Data to process:
--*--

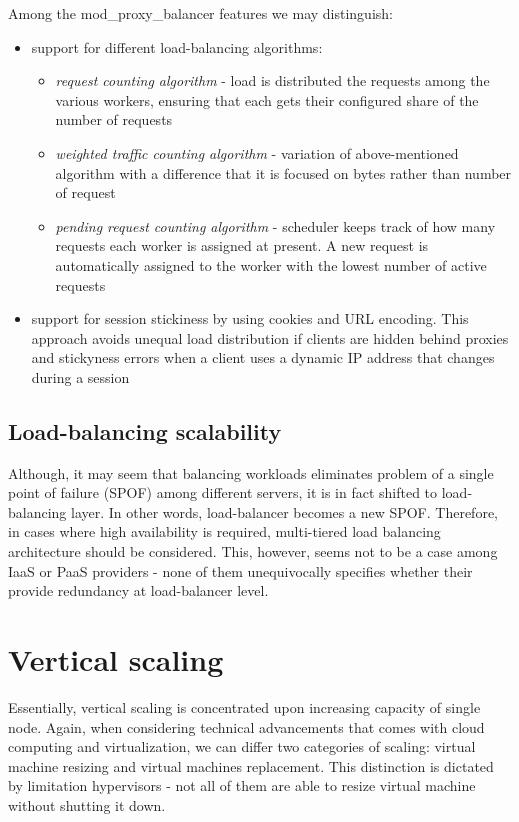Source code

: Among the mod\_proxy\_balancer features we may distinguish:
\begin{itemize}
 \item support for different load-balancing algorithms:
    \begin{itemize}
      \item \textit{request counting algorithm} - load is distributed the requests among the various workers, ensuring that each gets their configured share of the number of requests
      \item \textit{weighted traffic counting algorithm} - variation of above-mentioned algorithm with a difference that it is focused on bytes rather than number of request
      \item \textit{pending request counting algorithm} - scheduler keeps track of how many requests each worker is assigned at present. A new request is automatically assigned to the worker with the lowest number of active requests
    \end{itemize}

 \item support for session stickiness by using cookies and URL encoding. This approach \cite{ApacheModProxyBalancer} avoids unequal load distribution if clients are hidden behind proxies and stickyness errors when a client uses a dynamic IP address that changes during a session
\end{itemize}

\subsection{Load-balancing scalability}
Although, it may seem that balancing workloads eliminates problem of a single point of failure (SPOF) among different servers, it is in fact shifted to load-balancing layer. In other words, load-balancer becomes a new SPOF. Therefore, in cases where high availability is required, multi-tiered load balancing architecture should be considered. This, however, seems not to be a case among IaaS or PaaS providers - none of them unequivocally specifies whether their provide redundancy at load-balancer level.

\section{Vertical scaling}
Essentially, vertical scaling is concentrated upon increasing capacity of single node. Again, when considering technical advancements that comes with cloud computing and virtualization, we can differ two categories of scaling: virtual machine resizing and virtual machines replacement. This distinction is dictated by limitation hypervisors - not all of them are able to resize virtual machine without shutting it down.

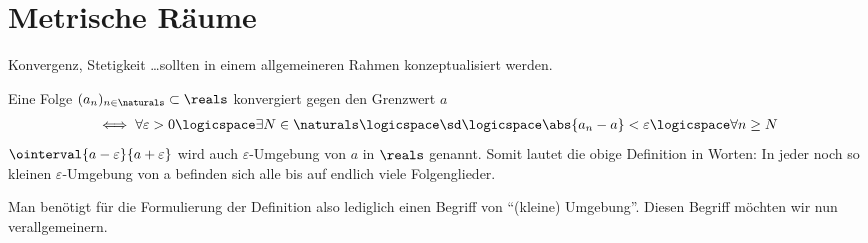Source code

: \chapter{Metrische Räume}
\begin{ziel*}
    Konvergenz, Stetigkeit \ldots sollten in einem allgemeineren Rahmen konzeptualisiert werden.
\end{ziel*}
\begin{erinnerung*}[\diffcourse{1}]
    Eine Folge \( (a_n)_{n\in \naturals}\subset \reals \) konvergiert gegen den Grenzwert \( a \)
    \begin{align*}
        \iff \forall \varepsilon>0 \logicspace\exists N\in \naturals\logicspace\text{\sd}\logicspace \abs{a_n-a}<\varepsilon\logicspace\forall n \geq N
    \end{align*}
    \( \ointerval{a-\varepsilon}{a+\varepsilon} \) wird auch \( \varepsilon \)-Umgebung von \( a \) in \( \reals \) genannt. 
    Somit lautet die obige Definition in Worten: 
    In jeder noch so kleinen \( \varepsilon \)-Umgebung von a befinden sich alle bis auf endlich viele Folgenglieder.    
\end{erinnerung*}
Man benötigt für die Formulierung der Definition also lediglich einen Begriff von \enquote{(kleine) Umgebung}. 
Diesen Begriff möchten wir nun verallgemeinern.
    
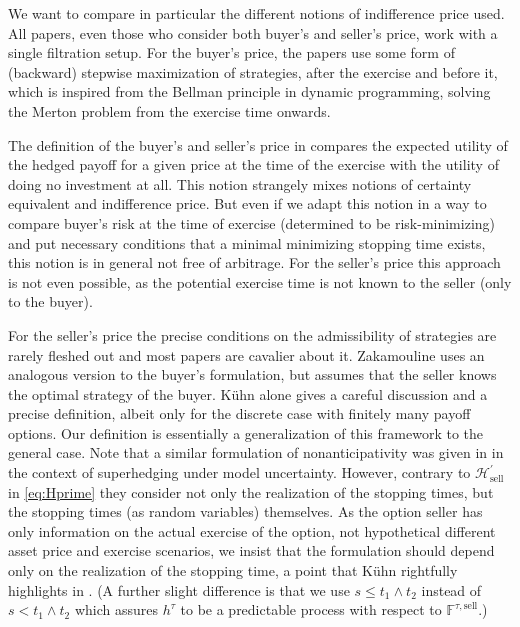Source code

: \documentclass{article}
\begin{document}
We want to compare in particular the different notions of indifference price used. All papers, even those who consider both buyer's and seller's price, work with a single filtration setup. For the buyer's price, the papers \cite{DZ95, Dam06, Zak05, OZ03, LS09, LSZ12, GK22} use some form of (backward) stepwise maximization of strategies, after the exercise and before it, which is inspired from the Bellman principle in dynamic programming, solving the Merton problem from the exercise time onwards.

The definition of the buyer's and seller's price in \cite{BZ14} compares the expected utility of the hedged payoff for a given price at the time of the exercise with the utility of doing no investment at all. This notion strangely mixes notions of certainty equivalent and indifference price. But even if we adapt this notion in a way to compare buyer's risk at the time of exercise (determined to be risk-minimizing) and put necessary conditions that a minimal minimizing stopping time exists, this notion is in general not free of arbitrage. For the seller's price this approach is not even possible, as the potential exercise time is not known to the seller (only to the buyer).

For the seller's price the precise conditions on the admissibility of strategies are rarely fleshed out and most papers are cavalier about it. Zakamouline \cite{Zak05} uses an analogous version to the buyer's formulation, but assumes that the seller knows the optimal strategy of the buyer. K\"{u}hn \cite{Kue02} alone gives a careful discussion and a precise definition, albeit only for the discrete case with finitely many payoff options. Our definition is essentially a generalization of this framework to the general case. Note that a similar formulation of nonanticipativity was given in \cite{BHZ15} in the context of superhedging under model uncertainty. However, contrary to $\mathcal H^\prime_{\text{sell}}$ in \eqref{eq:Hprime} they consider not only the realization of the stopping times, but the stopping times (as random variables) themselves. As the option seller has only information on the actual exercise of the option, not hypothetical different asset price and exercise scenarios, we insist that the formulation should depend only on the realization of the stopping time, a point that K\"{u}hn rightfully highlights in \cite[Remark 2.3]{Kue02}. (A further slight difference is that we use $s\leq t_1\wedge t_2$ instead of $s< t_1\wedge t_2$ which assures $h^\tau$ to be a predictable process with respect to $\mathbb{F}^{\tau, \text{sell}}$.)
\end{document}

--*--

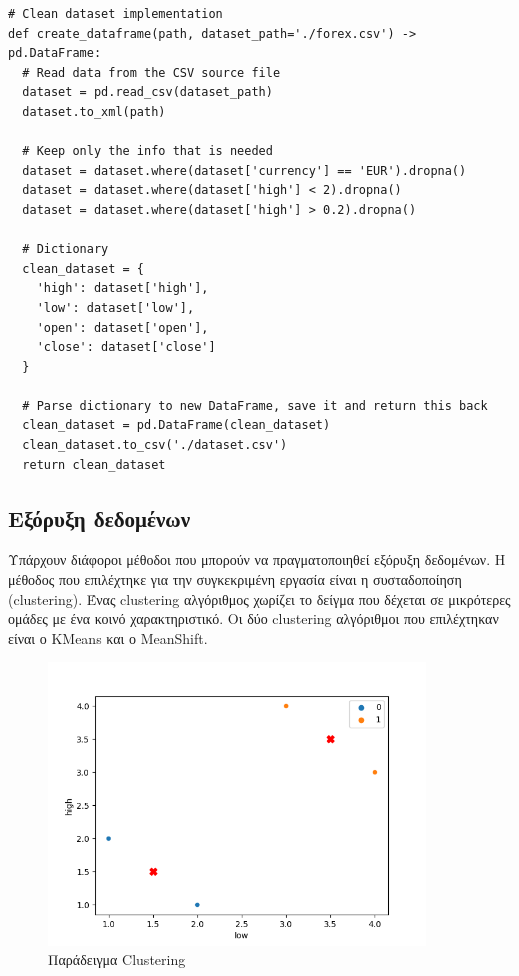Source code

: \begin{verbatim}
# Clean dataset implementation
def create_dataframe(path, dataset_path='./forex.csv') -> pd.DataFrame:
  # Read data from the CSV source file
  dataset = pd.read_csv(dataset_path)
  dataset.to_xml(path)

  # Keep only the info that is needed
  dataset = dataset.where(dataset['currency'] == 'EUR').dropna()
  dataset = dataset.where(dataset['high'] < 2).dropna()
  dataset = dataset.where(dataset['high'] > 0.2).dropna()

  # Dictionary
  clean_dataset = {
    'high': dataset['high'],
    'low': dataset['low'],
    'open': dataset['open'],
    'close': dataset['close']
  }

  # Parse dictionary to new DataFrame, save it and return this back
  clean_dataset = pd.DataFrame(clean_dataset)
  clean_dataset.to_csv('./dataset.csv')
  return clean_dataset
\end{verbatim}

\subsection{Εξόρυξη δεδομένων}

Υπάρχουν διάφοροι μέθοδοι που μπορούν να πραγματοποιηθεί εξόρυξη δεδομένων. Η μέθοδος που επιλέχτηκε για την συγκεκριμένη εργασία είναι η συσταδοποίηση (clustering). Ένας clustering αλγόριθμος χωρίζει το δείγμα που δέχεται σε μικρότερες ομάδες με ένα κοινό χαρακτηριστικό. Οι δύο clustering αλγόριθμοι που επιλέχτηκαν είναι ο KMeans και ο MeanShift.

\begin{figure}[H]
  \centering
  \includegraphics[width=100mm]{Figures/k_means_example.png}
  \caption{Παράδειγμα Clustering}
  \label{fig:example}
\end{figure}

--*--

What is being asked:
Scan the records above. Return every line with "erinnerung" in it.

Completed exercise:
\begin{erinnerung*}[\diffcourse{1}]
\end{erinnerung*}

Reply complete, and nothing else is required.